At EisphorIA, we have developed a product – CleanMyDoc – that supports very efficiently the pseudonymisation process with a high accuracy rate and security level. It can be particularly helpful in due diligence processes or other similar situations.
Now, pseudonymisation is also a regulatory concern
If pseudonymisation (or, but not treated here, anonymisation) has always been top of mind for confidentiality purposes, its importance has significantly increased with the emergence/reinforcement of the regulatory landscape on privacy. As we all know, failure in the pseudonymisation process now leads to compliance breaches, which can severely impact an organization both from a financial and reputation point of view.
This explains, as raised by ENISA in its November 2019 Pseudonymisation techniques and best practices Paper, that “in the light of GDPR, the challenge of proper application of pseudonymisation to personal data is gradually becoming a highly debated topic in many different communities”.

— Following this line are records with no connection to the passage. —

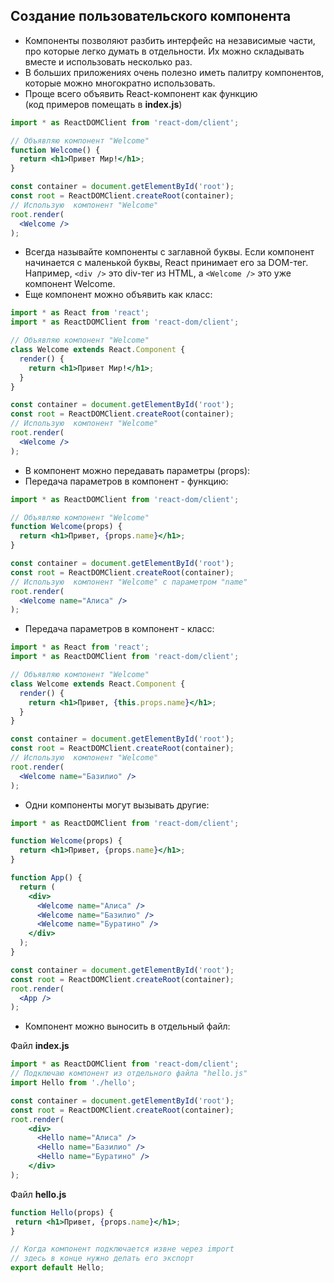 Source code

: ## Создание пользовательского компонента
* Компоненты позволяют разбить интерфейс на независимые части, про которые легко думать в отдельности. Их можно складывать вместе и использовать несколько раз.
* В больших приложениях очень полезно иметь палитру компонентов, которые можно многократно использовать.
* Проще всего объявить React-компонент как функцию<br />(код примеров помещать в **index.js**)

```jsx
import * as ReactDOMClient from 'react-dom/client';

// Объявляю компонент "Welcome"
function Welcome() { 
  return <h1>Привет Мир!</h1>; 
}

const container = document.getElementById('root');
const root = ReactDOMClient.createRoot(container);
// Использую  компонент "Welcome"
root.render(
  <Welcome />
);
```

* Всегда называйте компоненты с заглавной буквы.
Если компонент начинается с маленькой буквы, React принимает его за DOM-тег. Например, `<div />` это div-тег из HTML, а `<Welcome />` это уже компонент Welcome.
* Еще компонент можно объявить как класс:

```jsx
import * as React from 'react';
import * as ReactDOMClient from 'react-dom/client';

// Объявляю компонент "Welcome"
class Welcome extends React.Component {
  render() {
    return <h1>Привет Мир!</h1>;
  }
}

const container = document.getElementById('root');
const root = ReactDOMClient.createRoot(container);
// Использую  компонент "Welcome"
root.render(
  <Welcome />
);
```

* В компонент можно передавать параметры (props):
* Передача параметров в компонент - функцию:

```jsx
import * as ReactDOMClient from 'react-dom/client';

// Объявляю компонент "Welcome"
function Welcome(props) {
  return <h1>Привет, {props.name}</h1>;
}

const container = document.getElementById('root');
const root = ReactDOMClient.createRoot(container);
// Использую  компонент "Welcome" с параметром "name"
root.render(
  <Welcome name="Алиса" />
);
```

* Передача параметров в компонент - класс:

```jsx
import * as React from 'react';
import * as ReactDOMClient from 'react-dom/client';

// Объявляю компонент "Welcome"
class Welcome extends React.Component { 
  render() { 
    return <h1>Привет, {this.props.name}</h1>; 
  } 
}

const container = document.getElementById('root');
const root = ReactDOMClient.createRoot(container);
// Использую  компонент "Welcome"
root.render(
  <Welcome name="Базилио" />
);
```

* Одни компоненты могут вызывать другие:

```jsx
import * as ReactDOMClient from 'react-dom/client';

function Welcome(props) {
  return <h1>Привет, {props.name}</h1>;
}

function App() {
  return (
    <div>
      <Welcome name="Алиса" />
      <Welcome name="Базилио" />
      <Welcome name="Буратино" />
    </div>
  );
}

const container = document.getElementById('root');
const root = ReactDOMClient.createRoot(container);
root.render(
  <App />
);
```

* Компонент можно выносить в отдельный файл:

Файл **index.js**

```jsx
import * as ReactDOMClient from 'react-dom/client';
// Подключаю компонент из отдельного файла "hello.js"
import Hello from './hello';

const container = document.getElementById('root');
const root = ReactDOMClient.createRoot(container);
root.render(
    <div> 
      <Hello name="Алиса" />
      <Hello name="Базилио" />
      <Hello name="Буратино" />
    </div> 
);
```

Файл **hello.js**

```jsx
function Hello(props) {
 return <h1>Привет, {props.name}</h1>;
}

// Когда компонент подключается извне через import
// здесь в конце нужно делать его экспорт
export default Hello;
``` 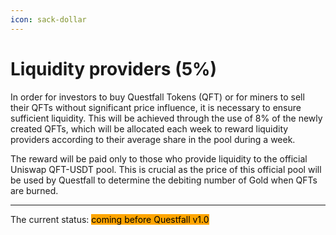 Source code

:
 ```yaml
---
icon: sack-dollar
---
```


# Liquidity providers (5%)

In order for investors to buy Questfall Tokens (QFT) or for miners to sell their QFTs without significant price influence, it is necessary to ensure sufficient liquidity. This will be achieved through the use of 8% of the newly created QFTs, which will be allocated each week to reward liquidity providers according to their average share in the pool during a week.

The reward will be paid only to those who provide liquidity to the official Uniswap QFT-USDT pool. This is crucial as the price of this official pool will be used by Questfall to determine the debiting number of Gold when QFTs are burned.

***

The current status: <mark style="background-color:orange;">coming before Questfall v1.0</mark>&#x20;


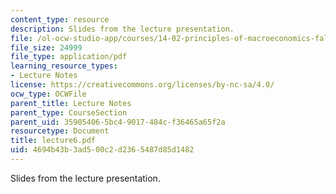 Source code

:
 ```yaml
---
content_type: resource
description: Slides from the lecture presentation.
file: /ol-ocw-studio-app/courses/14-02-principles-of-macroeconomics-fall-2004/4694b43b3ad500c2d2365487d85d1482_lecture6.pdf
file_size: 24999
file_type: application/pdf
learning_resource_types:
- Lecture Notes
license: https://creativecommons.org/licenses/by-nc-sa/4.0/
ocw_type: OCWFile
parent_title: Lecture Notes
parent_type: CourseSection
parent_uid: 35905406-5bc4-9017-484c-f36465a65f2a
resourcetype: Document
title: lecture6.pdf
uid: 4694b43b-3ad5-00c2-d236-5487d85d1482
---
```

Slides from the lecture presentation. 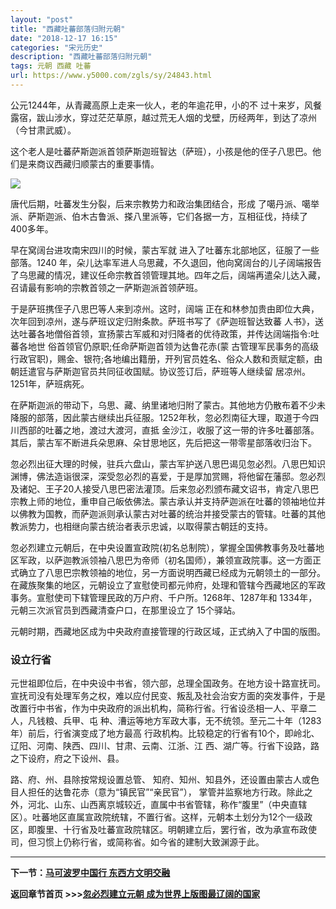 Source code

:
 ```yaml
---
layout: "post"
title: "西藏吐蕃部落归附元朝"
date: "2018-12-17 16:15"
categories: "宋元历史"
description: "西藏吐蕃部落归附元朝"
tags: 元朝 西藏 吐蕃
url: https://www.y5000.com/zgls/sy/24843.html
---
```






公元1244年，从青藏高原上走来一伙人，老的年逾花甲，小的不
过十来岁，风餐露宿，跋山涉水，穿过茫茫草原，越过荒无人烟的戈壁，历经两年，到达了凉州（今甘肃武威）。

这个老人是吐蕃萨斯迦派首领萨斯迦班智达（萨班），小孩是他的侄子八思巴。他们是来商议西藏归顺蒙古的重要事情。

![](https://img.y5000.com/uploads/allimg/170809/8-1FP916431B05.jpg)

唐代后期，吐蕃发生分裂，后来宗教势力和政治集团结合，形成 了噶丹派、噶举派、萨斯迦派、伯木古鲁派、搽八里派等，它们各据一方，互相征伐，持续了 400多年。

早在窝阔台进攻南宋四川的时候，蒙古军就 进入了吐蕃东北部地区，征服了一些部落。1240
年，朵儿达率军进人乌思藏，不久退回，他向窝阔台的儿子阔端报告了乌思藏的情况，建议任命宗教首领管理其地。四年之后，阔端再遣朵儿达入藏，召请最有影响的宗教首领之一萨斯迦派首领萨班。

于是萨班携侄子八思巴等人来到凉州。这时，阔端 正在和林参加贵由即位大典，次年回到凉州，遂与萨班议定归附条款。萨班书写了《萨迦班智达致蕃
人书》，送达吐蕃各地僧俗首领，宣扬蒙古军威和对归降者的优待政策，并传达阔端指令:吐蕃各地世 俗首领官仍原职;任命萨斯迦首领为达鲁花赤(蒙
古管理军民事务的高级行政官职)，赐金、银符;各地编出籍册，开列官员姓名、俗众人数和贡赋定额，由朝廷遣官与萨斯迦官员共同征收国赋。协议签订后，萨班等人继续留
居凉州。1251年，萨班病死。

在萨斯迦派的带动下，乌思、藏、纳里诸地归附了蒙古。其他地方仍散布着不少未降服的部落，因此蒙古继续出兵征服。1252年秋，忽必烈南征大理，取道于今四川西部的吐蕃之地，渡过大渡河，直抵
金沙江，收服了这一带的许多吐蕃部落。其后，蒙古军不断进兵朵思麻、朵甘思地区，先后把这一带零星部落收归治下。

忽必烈出征大理的时候，驻兵六盘山，蒙古军护送八思巴谒见忽必烈。八思巴知识渊博，佛法造诣很深，深受忽必烈的喜爱，于是厚加赏赐，将他留在藩邸。忽必烈及诸妃、王子20人接受八思巴密法灌顶。后来忽必烈颁布藏文诏书，肯定八思巴宗教上师的地位，重申自己皈依佛法。蒙古承认并支持萨迦派在吐蕃的领袖地位并以佛教为国教，而萨迦派则承认蒙古对吐蕃的统治并接受蒙古的管辖。吐蕃的其他教派势力，也相继向蒙古统治者表示忠诚，以取得蒙古朝廷的支持。

忽必烈建立元朝后，在中央设置宣政院(初名总制院），掌握全国佛教事务及吐蕃地区军政，以萨迦教派领袖八思巴为帝师（初名国师），兼领宣政院事。这一方面正式确立了八思巴宗教领袖的地位，另一方面说明西藏已经成为元朝领土的一部分。在藏族聚集的地区，元朝设立了宣慰使司都元帅府，处理和管辖今西藏地区的军政事务。宣慰使司下辖管理民政的万户府、千户所。1268年、1287年和
1334年，元朝三次派官员到西藏清查户口，在那里设立了 15个驿站。

元朝时期，西藏地区成为中央政府直接管理的行政区域，正式纳入了中国的版图。

###  设立行省

元世祖即位后，在中央设中书省，领六部，总理全国政务。在地方设十路宣抚司。宣抚司没有处理军务之权，难以应付民变、叛乱及社会治安方面的突发事件，于是改置行中书省，作为中央政府的派出机构，简称行省。行省设丞相一人、平章二人，凡钱粮、兵甲、屯
种、漕运等地方军政大事，无不统领。至元二十年（1283年）前后，行省演变成了地方最高
行政机构。比较稳定的行省有10个，即岭北、辽阳、河南、陕西、四川、甘肃、云南、江浙、江 西、湖广等。行省下设路，路之下设府，府之下设州、县。

路、府、州、县除按常规设置总管、 知府、知州、知县外，还设置由蒙古人或色目人担任的达鲁花赤（意为“镇民官”“亲民官”），
掌管并监察地方行政。除此之外，河北、山东、山西离京城较近，直属中书省管辖，称作“腹里”（中央直辖区）。吐蕃地区直属宣政院统辖，不置行省。这样，元朝本土划分为12个一级政区，即腹里、十行省及吐蕃宣政院辖区。明朝建立后，罢行省，改为承宣布政使司，但习惯上仍称行省，或简称省。如今省的建制大致渊源于此。

* * *

**下一节：[马可波罗中国行 东西方文明交融](https://www.y5000.com/zgls/sy/24846.html)**

**返回章节首页 >>>[忽必烈建立元朝
成为世界上版图最辽阔的国家](https://www.y5000.com/zgls/sy/24929.html)**
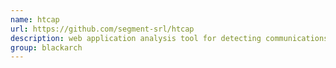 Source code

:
 ```yaml
---
name: htcap
url: https://github.com/segment-srl/htcap
description: web application analysis tool for detecting communications between javascript and the server. URL : https://github.com/segment-srl/htcap Groups : blackarch blackarch-webapp blackarch-scanner
group: blackarch
---
```

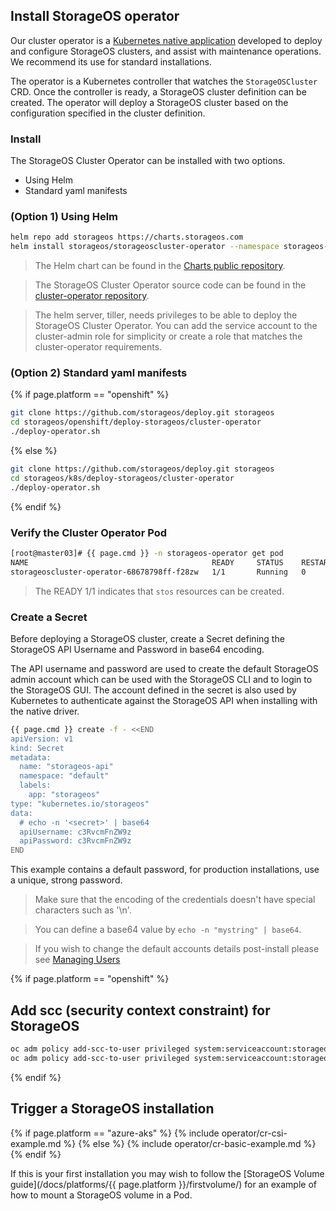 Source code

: ## Install StorageOS operator

Our cluster operator is a [Kubernetes native
application](https://kubernetes.io/docs/concepts/extend-kubernetes/extend-cluster/)
developed to deploy and configure StorageOS clusters, and assist with
maintenance operations. We recommend its use for standard installations. 

The operator is a Kubernetes controller that watches the `StorageOSCluster`
CRD. Once the controller is ready, a StorageOS cluster definition can be
created. The operator will deploy a StorageOS cluster based on the
configuration specified in the cluster definition.

### Install

The StorageOS Cluster Operator can be installed with two options.

* Using Helm
* Standard yaml manifests


### (Option 1) Using Helm
```bash
helm repo add storageos https://charts.storageos.com
helm install storageos/storageoscluster-operator --namespace storageos-operator
```

> The Helm chart can be found in the [Charts public
> repository](https://github.com/storageos/charts).

> The StorageOS Cluster Operator source code can be found in the
> [cluster-operator repository](https://github.com/storageos/cluster-operator).

> The helm server, tiller, needs privileges to be able to deploy the StorageOS
> Cluster Operator. You can add the service account to the cluster-admin role
> for simplicity or create a role that matches the cluster-operator requirements.


### (Option 2) Standard yaml manifests

{% if page.platform == "openshift" %}
```bash
git clone https://github.com/storageos/deploy.git storageos
cd storageos/openshift/deploy-storageos/cluster-operator
./deploy-operator.sh
```
{% else %}
```bash
git clone https://github.com/storageos/deploy.git storageos
cd storageos/k8s/deploy-storageos/cluster-operator
./deploy-operator.sh
```
{% endif %}


### Verify the Cluster Operator Pod
```bash
[root@master03]# {{ page.cmd }} -n storageos-operator get pod
NAME                                         READY     STATUS    RESTARTS   AGE
storageoscluster-operator-68678798ff-f28zw   1/1       Running   0          3m
```

> The READY 1/1 indicates that `stos` resources can be created.

### Create a Secret

Before deploying a StorageOS cluster, create a Secret defining the StorageOS
API Username and Password in base64 encoding. 

The API username and password are used to create the default StorageOS admin
account which can be used with the StorageOS CLI and to login to the StorageOS
GUI. The account defined in the secret is also used by Kubernetes to
authenticate against the StorageOS API when installing with the native driver.

```bash
{{ page.cmd }} create -f - <<END
apiVersion: v1
kind: Secret
metadata:
  name: "storageos-api"
  namespace: "default"
  labels:
    app: "storageos"
type: "kubernetes.io/storageos"
data:
  # echo -n '<secret>' | base64
  apiUsername: c3RvcmFnZW9z
  apiPassword: c3RvcmFnZW9z
END
```

This example contains a default password, for production installations, use a
unique, strong password.

> Make sure that the encoding of the credentials doesn't have special characters such as '\n'.

> You can define a base64 value by `echo -n "mystring" | base64`.

> If you wish to change the default accounts details post-install please see [Managing
> Users](/docs/operations/users#altering-the-storageos-api-account)

{% if page.platform == "openshift" %}
## Add scc (security context constraint) for StorageOS

```bash
oc adm policy add-scc-to-user privileged system:serviceaccount:storageos:storageos-daemonset-sa
oc adm policy add-scc-to-user privileged system:serviceaccount:storageos:storageos-statefulset-sa
```
{% endif %}

## Trigger a StorageOS installation

{% if page.platform == "azure-aks" %}
{% include operator/cr-csi-example.md %}
{% else %}
{% include operator/cr-basic-example.md %}
{% endif %}

If this is your first installation you may wish to follow the [StorageOS
Volume guide](/docs/platforms/{{ page.platform }}/firstvolume/) for an example of how
to mount a StorageOS volume in a Pod.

Pseudonymisation process should hence be carefully undertaken, satisfying a 3-levels requirements: (1) degree of robustness/accuracy necessary for answering adequately to privacy, (2) degree of utility necessary for processing and understanding the data and (3) degree of security necessary for limiting risks of re-identification. Such a process may obviously differ from a context to another (the specific importance spectrum of each requirement listed above varies in function of circumstances).
Technology as a true helper
Without surprise, adequate technology – i.e. solutions that efficiently responds to the 3-levels requirements of accuracy, utility and security – is a true helper here.
Indeed, it is hardly imaginable that pseudonymisation is still undertaken manually, not solely because of the massive amount of documents to be processed but also because of the high risk of errors such manual review would incur. In other words, in addition to time and energy costs, a manual pseudonymisation does not give sufficient guarantees as regards to the 3-levels requirements.
Technology is hence an essential relay. And the good news is that the algorithms developed are more and more powerful in terms of accuracy, usability and security. State-of-the art algorithms imply (1) an automated recognition of name, location, register numbers, organizations, emails, IP addresses, etc…, (2) coherence in the pseudonymisation processing both in specific document and in the whole data set and (3) capacity of adaptation as regards to clients’ preferred pseudonymisation approaches and policies.
To quote the ENISA Paper, the new-gen algorithms respond adequately to the recommendation that the implementation of pseudonymisation process follows “a risk-based approach, taking into account the purpose and overall context of the personal data processing, as well as the utility and scalability levels they wish to achieve”.